What you have to do
What you return should match every record exactly, with the images removed.

Data listing
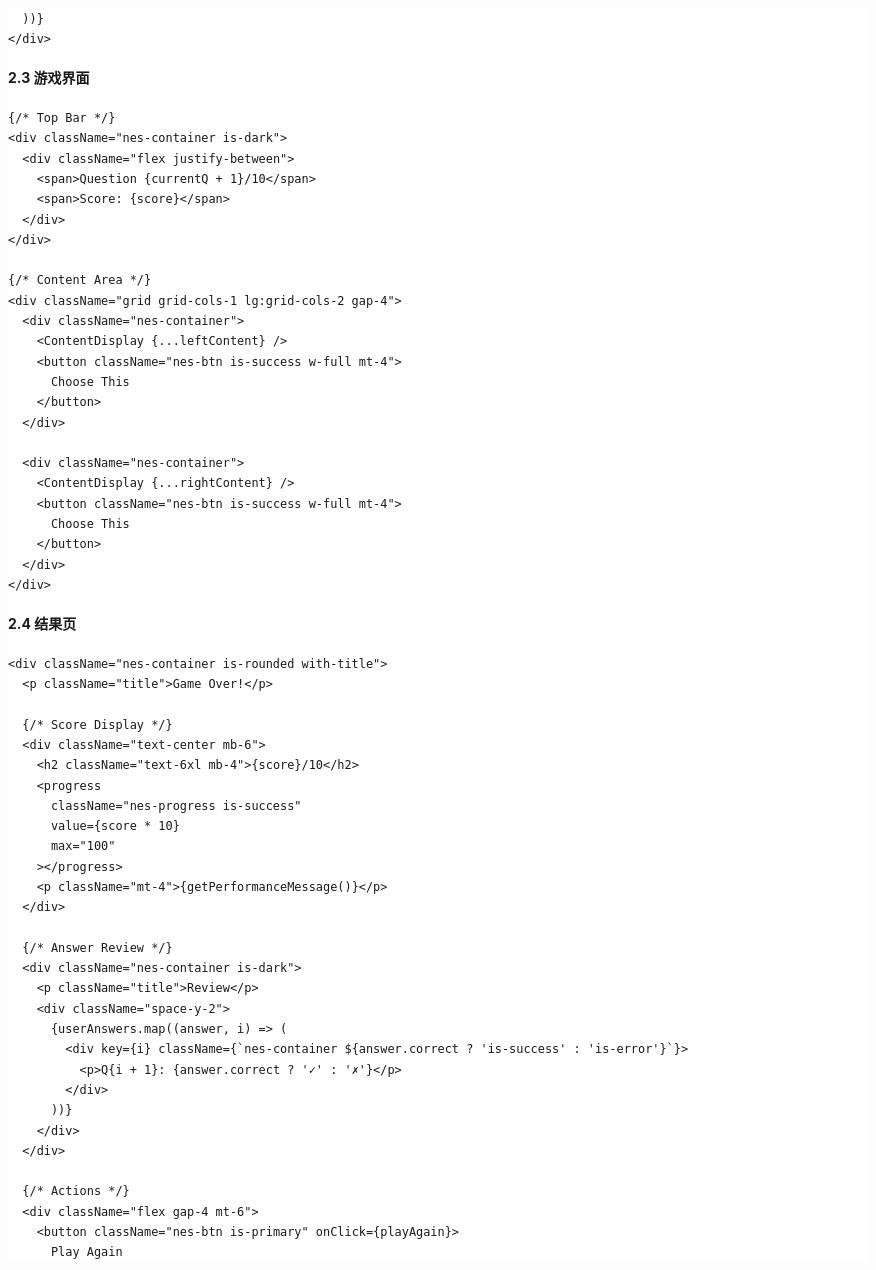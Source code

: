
 ```tsx
  ))}
</div>
```

#### 2.3 游戏界面
```tsx
{/* Top Bar */}
<div className="nes-container is-dark">
  <div className="flex justify-between">
    <span>Question {currentQ + 1}/10</span>
    <span>Score: {score}</span>
  </div>
</div>

{/* Content Area */}
<div className="grid grid-cols-1 lg:grid-cols-2 gap-4">
  <div className="nes-container">
    <ContentDisplay {...leftContent} />
    <button className="nes-btn is-success w-full mt-4">
      Choose This
    </button>
  </div>
  
  <div className="nes-container">
    <ContentDisplay {...rightContent} />
    <button className="nes-btn is-success w-full mt-4">
      Choose This
    </button>
  </div>
</div>
```

#### 2.4 结果页
```tsx
<div className="nes-container is-rounded with-title">
  <p className="title">Game Over!</p>
  
  {/* Score Display */}
  <div className="text-center mb-6">
    <h2 className="text-6xl mb-4">{score}/10</h2>
    <progress 
      className="nes-progress is-success" 
      value={score * 10} 
      max="100"
    ></progress>
    <p className="mt-4">{getPerformanceMessage()}</p>
  </div>

  {/* Answer Review */}
  <div className="nes-container is-dark">
    <p className="title">Review</p>
    <div className="space-y-2">
      {userAnswers.map((answer, i) => (
        <div key={i} className={`nes-container ${answer.correct ? 'is-success' : 'is-error'}`}>
          <p>Q{i + 1}: {answer.correct ? '✓' : '✗'}</p>
        </div>
      ))}
    </div>
  </div>

  {/* Actions */}
  <div className="flex gap-4 mt-6">
    <button className="nes-btn is-primary" onClick={playAgain}>
      Play Again
```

Result for this task
Source code

:
 ```tsx
  ))}
</div>
```

#### 2.3 游戏界面
```tsx
{/* Top Bar */}
<div className="nes-container is-dark">
  <div className="flex justify-between">
    <span>Question {currentQ + 1}/10</span>
    <span>Score: {score}</span>
  </div>
</div>

{/* Content Area */}
<div className="grid grid-cols-1 lg:grid-cols-2 gap-4">
  <div className="nes-container">
    <ContentDisplay {...leftContent} />
    <button className="nes-btn is-success w-full mt-4">
      Choose This
    </button>
  </div>
  
  <div className="nes-container">
    <ContentDisplay {...rightContent} />
    <button className="nes-btn is-success w-full mt-4">
      Choose This
    </button>
  </div>
</div>
```

#### 2.4 结果页
```tsx
<div className="nes-container is-rounded with-title">
  <p className="title">Game Over!</p>
  
  {/* Score Display */}
  <div className="text-center mb-6">
    <h2 className="text-6xl mb-4">{score}/10</h2>
    <progress 
      className="nes-progress is-success" 
      value={score * 10} 
      max="100"
    ></progress>
    <p className="mt-4">{getPerformanceMessage()}</p>
  </div>

  {/* Answer Review */}
  <div className="nes-container is-dark">
    <p className="title">Review</p>
    <div className="space-y-2">
      {userAnswers.map((answer, i) => (
        <div key={i} className={`nes-container ${answer.correct ? 'is-success' : 'is-error'}`}>
          <p>Q{i + 1}: {answer.correct ? '✓' : '✗'}</p>
        </div>
      ))}
    </div>
  </div>

  {/* Actions */}
  <div className="flex gap-4 mt-6">
    <button className="nes-btn is-primary" onClick={playAgain}>
      Play Again
```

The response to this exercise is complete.